- [Assigned task]
Whenever a line below includes the string "second", show it.

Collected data
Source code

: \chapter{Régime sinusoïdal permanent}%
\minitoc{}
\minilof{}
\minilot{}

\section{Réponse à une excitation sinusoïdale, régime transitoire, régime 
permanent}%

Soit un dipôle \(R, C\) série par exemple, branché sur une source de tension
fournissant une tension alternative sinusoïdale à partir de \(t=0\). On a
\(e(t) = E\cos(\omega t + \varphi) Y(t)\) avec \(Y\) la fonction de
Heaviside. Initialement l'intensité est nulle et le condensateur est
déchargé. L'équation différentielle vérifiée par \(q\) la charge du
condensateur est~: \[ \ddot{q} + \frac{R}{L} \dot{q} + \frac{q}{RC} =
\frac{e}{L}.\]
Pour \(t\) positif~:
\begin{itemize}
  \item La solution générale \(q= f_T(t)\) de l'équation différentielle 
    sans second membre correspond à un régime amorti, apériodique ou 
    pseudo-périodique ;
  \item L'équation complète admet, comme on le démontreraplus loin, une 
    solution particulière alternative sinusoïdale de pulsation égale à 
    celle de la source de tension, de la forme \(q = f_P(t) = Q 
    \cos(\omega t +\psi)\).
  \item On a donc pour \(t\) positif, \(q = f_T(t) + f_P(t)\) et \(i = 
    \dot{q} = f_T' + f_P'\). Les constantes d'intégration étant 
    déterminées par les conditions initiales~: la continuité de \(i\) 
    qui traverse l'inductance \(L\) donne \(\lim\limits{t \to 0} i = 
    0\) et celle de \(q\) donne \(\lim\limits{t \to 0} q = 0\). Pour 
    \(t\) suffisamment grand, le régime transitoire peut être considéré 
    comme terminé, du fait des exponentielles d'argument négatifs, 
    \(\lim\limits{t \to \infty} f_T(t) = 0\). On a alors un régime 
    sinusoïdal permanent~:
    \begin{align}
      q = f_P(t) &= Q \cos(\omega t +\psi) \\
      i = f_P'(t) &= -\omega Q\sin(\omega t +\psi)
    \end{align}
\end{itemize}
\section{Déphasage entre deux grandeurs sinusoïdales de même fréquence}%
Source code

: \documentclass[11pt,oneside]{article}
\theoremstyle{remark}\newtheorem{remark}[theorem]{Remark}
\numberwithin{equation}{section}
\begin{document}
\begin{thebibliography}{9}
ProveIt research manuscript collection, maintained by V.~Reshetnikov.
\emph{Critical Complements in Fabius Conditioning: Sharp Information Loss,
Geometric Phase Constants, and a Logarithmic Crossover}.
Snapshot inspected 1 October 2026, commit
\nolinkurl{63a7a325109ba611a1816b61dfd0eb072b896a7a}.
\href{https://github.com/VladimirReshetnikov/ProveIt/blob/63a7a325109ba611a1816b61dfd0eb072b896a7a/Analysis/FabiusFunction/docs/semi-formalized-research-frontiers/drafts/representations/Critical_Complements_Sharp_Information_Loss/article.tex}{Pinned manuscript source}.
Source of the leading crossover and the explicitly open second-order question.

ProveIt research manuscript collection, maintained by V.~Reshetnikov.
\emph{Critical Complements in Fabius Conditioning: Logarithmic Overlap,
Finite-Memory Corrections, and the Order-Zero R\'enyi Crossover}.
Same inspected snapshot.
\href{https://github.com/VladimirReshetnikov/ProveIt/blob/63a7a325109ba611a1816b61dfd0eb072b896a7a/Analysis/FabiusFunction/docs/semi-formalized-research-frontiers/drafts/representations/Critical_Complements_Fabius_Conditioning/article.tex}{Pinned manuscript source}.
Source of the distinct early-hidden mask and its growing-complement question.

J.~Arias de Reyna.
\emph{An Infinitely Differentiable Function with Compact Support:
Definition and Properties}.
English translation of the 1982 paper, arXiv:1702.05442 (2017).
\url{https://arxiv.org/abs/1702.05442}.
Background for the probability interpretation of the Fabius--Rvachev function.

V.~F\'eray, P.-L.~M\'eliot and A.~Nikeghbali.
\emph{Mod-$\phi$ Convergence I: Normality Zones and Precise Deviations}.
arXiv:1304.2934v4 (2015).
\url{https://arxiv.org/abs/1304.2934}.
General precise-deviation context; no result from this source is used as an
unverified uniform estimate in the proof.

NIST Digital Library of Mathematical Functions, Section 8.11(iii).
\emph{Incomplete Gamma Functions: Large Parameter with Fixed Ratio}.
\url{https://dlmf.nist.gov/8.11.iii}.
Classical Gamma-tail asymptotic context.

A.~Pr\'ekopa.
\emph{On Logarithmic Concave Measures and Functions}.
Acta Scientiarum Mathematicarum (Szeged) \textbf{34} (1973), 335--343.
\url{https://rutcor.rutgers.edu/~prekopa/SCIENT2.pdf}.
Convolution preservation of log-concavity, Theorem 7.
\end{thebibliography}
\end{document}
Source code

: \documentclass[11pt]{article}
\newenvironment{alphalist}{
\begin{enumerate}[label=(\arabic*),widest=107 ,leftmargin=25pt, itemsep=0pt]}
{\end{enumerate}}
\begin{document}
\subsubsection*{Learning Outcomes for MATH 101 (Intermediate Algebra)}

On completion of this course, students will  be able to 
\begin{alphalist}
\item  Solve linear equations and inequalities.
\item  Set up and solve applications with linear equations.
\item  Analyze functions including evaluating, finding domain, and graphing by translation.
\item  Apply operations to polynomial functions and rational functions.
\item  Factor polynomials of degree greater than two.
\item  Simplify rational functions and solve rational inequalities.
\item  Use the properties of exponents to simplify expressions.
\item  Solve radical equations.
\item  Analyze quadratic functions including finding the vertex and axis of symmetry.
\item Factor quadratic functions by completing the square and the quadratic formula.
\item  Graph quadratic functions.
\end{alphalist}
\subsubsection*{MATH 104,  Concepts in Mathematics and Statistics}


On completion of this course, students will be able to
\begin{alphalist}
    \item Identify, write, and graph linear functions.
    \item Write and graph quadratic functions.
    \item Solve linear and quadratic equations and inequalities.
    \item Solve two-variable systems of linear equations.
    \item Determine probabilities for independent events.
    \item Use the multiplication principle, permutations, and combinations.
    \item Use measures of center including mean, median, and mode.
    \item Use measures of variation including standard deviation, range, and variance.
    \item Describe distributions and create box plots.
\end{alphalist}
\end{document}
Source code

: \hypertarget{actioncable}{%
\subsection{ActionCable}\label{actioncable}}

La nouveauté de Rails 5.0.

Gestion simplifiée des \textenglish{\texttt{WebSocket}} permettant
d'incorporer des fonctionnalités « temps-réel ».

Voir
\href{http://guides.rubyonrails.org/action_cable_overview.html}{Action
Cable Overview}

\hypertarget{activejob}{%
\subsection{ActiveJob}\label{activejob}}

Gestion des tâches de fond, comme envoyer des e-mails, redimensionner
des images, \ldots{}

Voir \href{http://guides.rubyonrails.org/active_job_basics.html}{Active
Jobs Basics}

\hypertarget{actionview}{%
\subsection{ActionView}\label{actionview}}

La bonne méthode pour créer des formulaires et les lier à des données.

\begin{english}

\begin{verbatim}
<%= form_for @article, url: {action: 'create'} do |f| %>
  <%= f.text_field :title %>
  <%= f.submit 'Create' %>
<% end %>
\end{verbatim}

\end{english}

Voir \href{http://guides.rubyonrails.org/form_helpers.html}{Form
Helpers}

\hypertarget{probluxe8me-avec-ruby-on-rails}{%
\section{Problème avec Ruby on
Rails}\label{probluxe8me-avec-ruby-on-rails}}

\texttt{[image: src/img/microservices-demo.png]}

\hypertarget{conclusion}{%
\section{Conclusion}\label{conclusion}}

- [Solution to this task]
    sans second membre correspond à un régime amorti, apériodique ou 
Source of the leading crossover and the explicitly open second-order question.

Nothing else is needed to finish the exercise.